Siempre me ha encantado el buen humor, los relatos chistosos, las imaginaciones graciosas, las exageraciones bromistas, las analogías ocurrentes y todas las condiciones y circunstancias que resulten jocosas gracias a la ingeniosidad de la gente.
Desde muy chico trataba de acumular ―en ese entonces valiéndome únicamente de la memoria― el mayor número de cuentos posibles para repetirlos ante los amigos cada vez que se presentaba la oportunidad. Aun de adulto, he preservado la costumbre; aunque, para esta época, por el rol social y profesional, las condiciones para relatar chistes ―ahora son anécdotas― deben ser prudentemente detectadas, para evitar ser calificado de impertinente, desubicado y hasta de irreverente; dependiendo de “la seriedad” de los escuchas.
Aunque, en este campo de los chistes, es muy común, usual y demasiado típico, el famoso cuento flojo. Aquel que hace reír por condescendencia con el relatante, por enojo, por lástima con el relator, por la extrema simpleza de lo escuchado, o por lo que sea… menos por la comicidad del relato. ¡Vaya trabajo tan grande tener la selección de un menú de buenas historietas graciosas, capaces de robar verdaderos momentos de incontenible hilaridad en los oyentes!
Desde hace unos seis (6) años, opté por hacer un archivo de cuentos, de manera escrita. Empecé a llevar a mi archivo todo aquello que tuviera carácter divertido; o, supuestamente, divertido. Durante este lapso direccioné hacia mi famoso archivo, cuentos que escuché en reuniones sociales, en fiestas, en cócteles, en paseos y en asados. También, sin estar solicitándoselo, los amigos me hicieron llegar al buzón electrónico uno que otro contenido con algún grado de ocurrencia; para muchos es conocido el tráfico de chistes por las redes de La Internet. Estos chistes de origen cibernauta, también pararon en mi colección.
Llegó el momento que tenía reunidos cerca de setecientos (700) presuntos chistes… me puse, entonces, en la tarea de revisarlos y someterlos a un primer ejercicio de filtrado… ¡y qué chasco!... la mayoría, flojos, flojos por excelencia. Eliminé y eliminé, efectué como tres o cuatro depuraciones.

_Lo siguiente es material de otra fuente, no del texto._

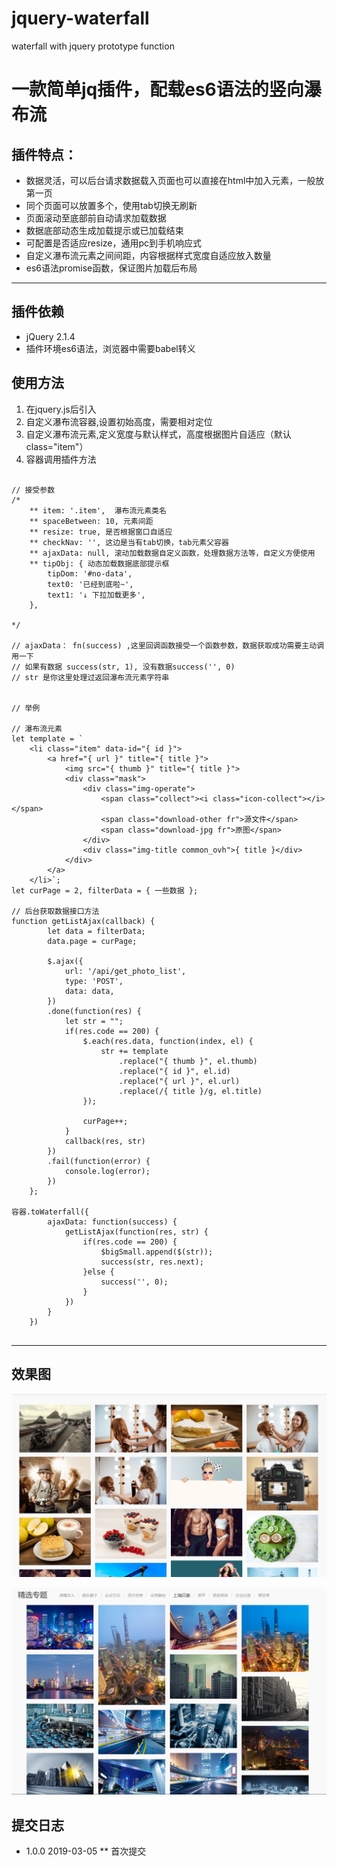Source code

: # jquery-waterfall
waterfall with jquery prototype function

# 一款简单jq插件，配载**es6**语法的竖向瀑布流

## 插件特点：

* 数据灵活，可以后台请求数据载入页面也可以直接在html中加入元素，一般放第一页
* 同个页面可以放置多个，使用tab切换无刷新
* 页面滚动至底部前自动请求加载数据
* 数据底部动态生成加载提示或已加载结束
* 可配置是否适应resize，通用pc到手机响应式
* 自定义瀑布流元素之间间距，内容根据样式宽度自适应放入数量
* es6语法promise函数，保证图片加载后布局

---

## 插件依赖

* jQuery 2.1.4
* 插件环境es6语法，浏览器中需要babel转义

## 使用方法

1. 在jquery.js后引入
2. 自定义瀑布流容器,设置初始高度，需要相对定位
2. 自定义瀑布流元素,定义宽度与默认样式，高度根据图片自适应（默认class="item"）
3. 容器调用插件方法

```

// 接受参数
/*
	** item: '.item',  瀑布流元素类名
    ** spaceBetween: 10, 元素间距
    ** resize: true, 是否根据窗口自适应
    ** checkNav: '', 这边是当有tab切换，tab元素父容器
    ** ajaxData: null, 滚动加载数据自定义函数，处理数据方法等，自定义方便使用
    ** tipObj: { 动态加载数据底部提示框
        tipDom: '#no-data',
        text0: '已经到底啦~',
        text1: '↓ 下拉加载更多',
    }, 

*/

// ajaxData： fn(success) ,这里回调函数接受一个函数参数，数据获取成功需要主动调用一下
// 如果有数据 success(str, 1), 没有数据success('', 0)
// str 是你这里处理过返回瀑布流元素字符串


// 举例

// 瀑布流元素
let template = `
	<li class="item" data-id="{ id }">
		<a href="{ url }" title="{ title }">
			<img src="{ thumb }" title="{ title }">
			<div class="mask">
				<div class="img-operate">
					<span class="collect"><i class="icon-collect"></i></span>
					<span class="download-other fr">源文件</span>
					<span class="download-jpg fr">原图</span>
				</div>
				<div class="img-title common_ovh">{ title }</div>
			</div>
		</a>
	</li>`;
let curPage = 2, filterData = { 一些数据 };

// 后台获取数据接口方法
function getListAjax(callback) {
		let data = filterData;
		data.page = curPage;

        $.ajax({
        	url: '/api/get_photo_list',
        	type: 'POST',
        	data: data,
        })
        .done(function(res) {
        	let str = "";
        	if(res.code == 200) {
		        $.each(res.data, function(index, el) {
		        	str += template
		        		.replace("{ thumb }", el.thumb)
		        		.replace("{ id }", el.id)
		        		.replace("{ url }", el.url)
		        		.replace(/{ title }/g, el.title)
		        });

		        curPage++;
        	}
        	callback(res, str)
        })
        .fail(function(error) {
        	console.log(error);
        })
	};

容器.toWaterfall({
		ajaxData: function(success) {
			getListAjax(function(res, str) {
				if(res.code == 200) {
			        $bigSmall.append($(str));
			        success(str, res.next);
	        	}else {
	        		success('', 0);
	        	}
			})
		}
	})


```

--- 

## 效果图

![效果图1](/imgs/1.png)

![效果图1](/imgs/2.png)

## 提交日志

* 1.0.0 2019-03-05
** 首次提交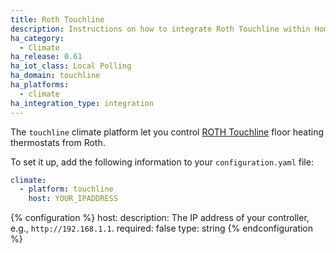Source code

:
 ```yaml
---
title: Roth Touchline
description: Instructions on how to integrate Roth Touchline within Home Assistant.
ha_category:
  - Climate
ha_release: 0.61
ha_iot_class: Local Polling
ha_domain: touchline
ha_platforms:
  - climate
ha_integration_type: integration
---
```


The `touchline` climate platform let you control [ROTH Touchline](http://www.roth-nordic.dk/dk/roth-touchline-tradloes-gulvvarmeregulering-1475.htm) floor heating thermostats from Roth.


To set it up, add the following information to your `configuration.yaml` file:

```yaml
climate:
  - platform: touchline
    host: YOUR_IPADDRESS
```

{% configuration %}
host:
  description: The IP address of your controller, e.g., `http://192.168.1.1`.
  required: false
  type: string
{% endconfiguration %}
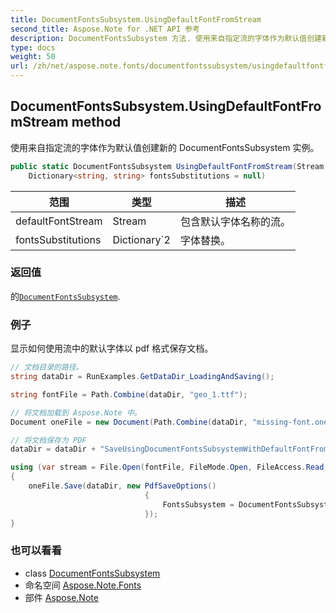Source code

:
 ```yaml
---
title: DocumentFontsSubsystem.UsingDefaultFontFromStream
second_title: Aspose.Note for .NET API 参考
description: DocumentFontsSubsystem 方法. 使用来自指定流的字体作为默认值创建新的 DocumentFontsSubsystem 实例
type: docs
weight: 50
url: /zh/net/aspose.note.fonts/documentfontssubsystem/usingdefaultfontfromstream/
---
```

## DocumentFontsSubsystem.UsingDefaultFontFromStream method

使用来自指定流的字体作为默认值创建新的 DocumentFontsSubsystem 实例。

```csharp
public static DocumentFontsSubsystem UsingDefaultFontFromStream(Stream defaultFontStream, 
    Dictionary<string, string> fontsSubstitutions = null)
```

| 范围 | 类型 | 描述 |
| --- | --- | --- |
| defaultFontStream | Stream | 包含默认字体名称的流。 |
| fontsSubstitutions | Dictionary`2 | 字体替换。 |

### 返回值

的[`DocumentFontsSubsystem`](../).

### 例子

显示如何使用流中的默认字体以 pdf 格式保存文档。

```csharp
// 文档目录的路径。
string dataDir = RunExamples.GetDataDir_LoadingAndSaving();

string fontFile = Path.Combine(dataDir, "geo_1.ttf");

// 将文档加载到 Aspose.Note 中。
Document oneFile = new Document(Path.Combine(dataDir, "missing-font.one"));

// 将文档保存为 PDF
dataDir = dataDir + "SaveUsingDocumentFontsSubsystemWithDefaultFontFromStream_out.pdf";

using (var stream = File.Open(fontFile, FileMode.Open, FileAccess.Read, FileShare.Read))
{
    oneFile.Save(dataDir, new PdfSaveOptions()
                              {
                                  FontsSubsystem = DocumentFontsSubsystem.UsingDefaultFontFromStream(stream)
                              });
}
```

### 也可以看看

* class [DocumentFontsSubsystem](../)
* 命名空间 [Aspose.Note.Fonts](../../documentfontssubsystem/)
* 部件 [Aspose.Note](../../../)


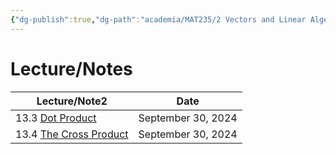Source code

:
 ```yaml
---
{"dg-publish":true,"dg-path":"academia/MAT235/2 Vectors and Linear Algebra/2 - Vectors and Linear Algebra.md","permalink":"/academia/mat-235/2-vectors-and-linear-algebra/2-vectors-and-linear-algebra/","tags":["module","university","math"],"created":"2024-10-10T17:09:35.226-04:00","updated":"2025-01-09T19:06:03.865-05:00"}
---
```



# Lecture/Notes

<div><table class="dataview table-view-table"><thead class="table-view-thead"><tr class="table-view-tr-header"><th class="table-view-th"><span>Lecture/Note</span><span class="dataview small-text">2</span></th><th class="table-view-th"><span>Date</span></th></tr></thead><tbody class="table-view-tbody"><tr><td><span>13.3		<a data-tooltip-position="top" aria-label="100 Academia/MAT235/2 Vectors and Linear Algebra/Dot Product.md" data-href="100 Academia/MAT235/2 Vectors and Linear Algebra/Dot Product.md" href="100 Academia/MAT235/2 Vectors and Linear Algebra/Dot Product.md" class="original-internal-link" target="_blank" rel="noopener nofollow" style="display: none;">Dot Product</a><a data-tooltip-position="top" aria-label="100 Academia/MAT235/2 Vectors and Linear Algebra/Dot Product.md" data-href="100 Academia/MAT235/2 Vectors and Linear Algebra/Dot Product.md" href="100 Academia/MAT235/2 Vectors and Linear Algebra/Dot Product.md" class="internal-link mathLink-internal-link" target="_blank" rel="noopener nofollow">Dot Product</a></span></td><td>September 30, 2024</td></tr><tr><td><span>13.4		<a data-tooltip-position="top" aria-label="100 Academia/MAT235/2 Vectors and Linear Algebra/The Cross Product.md" data-href="100 Academia/MAT235/2 Vectors and Linear Algebra/The Cross Product.md" href="100 Academia/MAT235/2 Vectors and Linear Algebra/The Cross Product.md" class="original-internal-link" target="_blank" rel="noopener nofollow" style="display: none;">The Cross Product</a><a data-tooltip-position="top" aria-label="100 Academia/MAT235/2 Vectors and Linear Algebra/The Cross Product.md" data-href="100 Academia/MAT235/2 Vectors and Linear Algebra/The Cross Product.md" href="100 Academia/MAT235/2 Vectors and Linear Algebra/The Cross Product.md" class="internal-link mathLink-internal-link" target="_blank" rel="noopener nofollow">The Cross Product</a></span></td><td>September 30, 2024</td></tr></tbody></table></div>
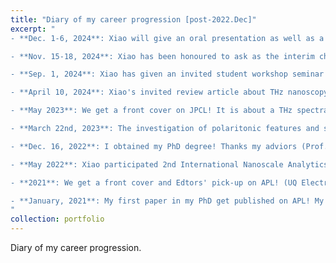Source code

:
 ```yaml
---
title: "Diary of my career progression [post-2022.Dec]"
excerpt: "
- **Dec. 1-6, 2024**: Xiao will give an oral presentation as well as a 30-min talk for attocube s-SONM workshop in NFO-17 / AIP Congress 2024 [held in Melbourne]! It is the first time for Xiao to attend near-field optics conferences! Stay tuned!

- **Nov. 15-18, 2024**: Xiao has been honoured to ask as the interim chair for morning sessions in ISUPTW 2024 [THz part] and also delivered an invited talk about THz nanoscopy. (Thanks Prof. Tianwu Wang)

- **Sep. 1, 2024**: Xiao has given an invited student workshop seminar in IRMMW-THz 2024 in Perth, Australia. (Thanks Prof. Vincent Wallace and Prof. Aleksandar D. Rakić)

- **April 10, 2024**: Xiao's invited review article about THz nanoscopy [Applied Physics Review] is selected as Feature article by Editors!

- **May 2023**: We get a front cover on JPCL! It is about a THz spectral anomaly found on Tantalum oxides (UQ Electrical Engineering and Physics Collaboration)

- **March 22nd, 2023**: The investigation of polaritonic features and surfaced doped property of nominally high-resistivity silicon nanodevices has been finally accepted on Nanophotonics! (UQ Electrical Engineering and Physics Collaboration)

- **Dec. 16, 2022**: I obtained my PhD degree! Thanks my adviors (Prof. Aleksandar D. Rakić and Dr. Karl Bertling) and my examination committee (Prof. Roger Lewis, Prof. Mengkun Liu, and committee chair Prof. Markus Barth)! 

- **May 2022**: Xiao participated 2nd International Nanoscale Analytics Workshop (Munich, Germany) --- for the first time to enter Europe and for the first time see SNOM leading experts face to face, not just on the papers! Bravo!

- **2021**: We get a front cover and Edtors' pick-up on APL! (UQ Electrical Engineering and Physics Collaboration)

- **January, 2021**: My first paper in my PhD get published on APL! My s-SNOM journey begins from here.
"
collection: portfolio
---
```

Diary of my career progression.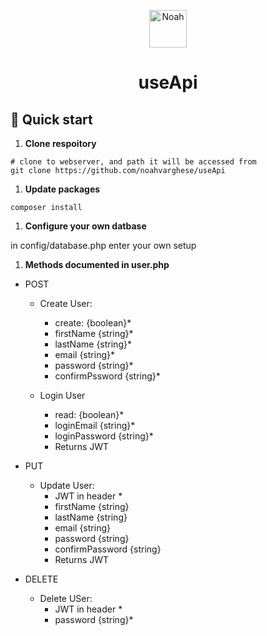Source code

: <p align="center">
  <a href="https://www.gatsbyjs.org">
    <img alt="Noah" src="https://noahvarghese.me/favicon.ico" width="60" />
  </a>
</p>
<h1 align="center">
  useApi
</h1>

## 🚀 Quick start

1. **Clone respoitory**

  ```shell
  # clone to webserver, and path it will be accessed from
  git clone https://github.com/noahvarghese/useApi
  ```
1. **Update packages**

  ```shell
  composer install
  ```
1. **Configure your own datbase**

  in config/database.php
  enter your own setup
  
1. **Methods documented in user.php**

  - POST
  
    - Create User:
      - create: {boolean}*
      - firstName {string}*
      - lastName {string}*
      - email {string}*
      - password {string}*
      - confirmPssword {string}*
      
    - Login User
      - read: {boolean}*
      - loginEmail {string}*
      - loginPassword {string}*
      - Returns JWT 
   
  - PUT
    - Update User:
      - JWT in header *
      - firstName {string}
      - lastName {string}
      - email {string}
      - password {string}
      - confirmPassword {string}
      - Returns JWT
  - DELETE
    - Delete USer:
      - JWT in header *
      - password {string}*
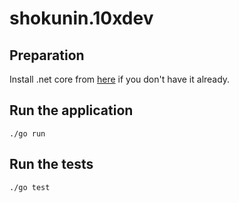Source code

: # shokunin.10xdev

## Preparation

Install .net core from [here](https://dotnet.microsoft.com/download) if you don't have it already.

## Run the application
```./go run```

## Run the tests
```./go test```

Al final me quedé con un buen grupo de pendejadas, y fue cuando me dije “no es justo que este material esté guardado solo para la diversión del suscrito…” y he aquí que resulté, en consecuencia, metido en otro problema: hacer un libro con ese material: “¡Cómo carajos voy a hacer un libro con unos relatos en lenguaje tan bárbaro, tan vulgar!...” fue lo primero que pensé.
Y ahí si fue cuando vino la verdadera faena de depurar, sanear y refinar. Pues la compilación, en bruto, era verdaderamente agreste. Ahora, ya terminado y debidamente retocado, el repertorio quedó en condiciones de llegar a sus manos, apreciado y respetable lector.
No sobra advertir que tampoco es que ahora sea del nivel de una tratado de Filosofía Aristotélica. No, aún contiene, moderadamente, algunos vulgarismos y modismos un tanto lenguaraces que debía, necesariamente, dejar para no dar al traste con el impacto saleroso y chispeante de una determinada narración.
Considero importante dejar en claro que este libro es una compilación; luego, no son de mi autoría las diferentes narraciones y cuentos aquí presentados. Lo que sí es mío es el aderezo, el maquillaje: gramatical, de redacción, de coordinación, de sintaxis, de aplicación de eufemismos, de reorganización de ideas, de ortografía; y la compilación propiamente dicha, desde luego.
Confío, con este libro, ofrecer un minúsculo grano de arena que propenda por el buen humor y el buen genio de mis apreciados lectores.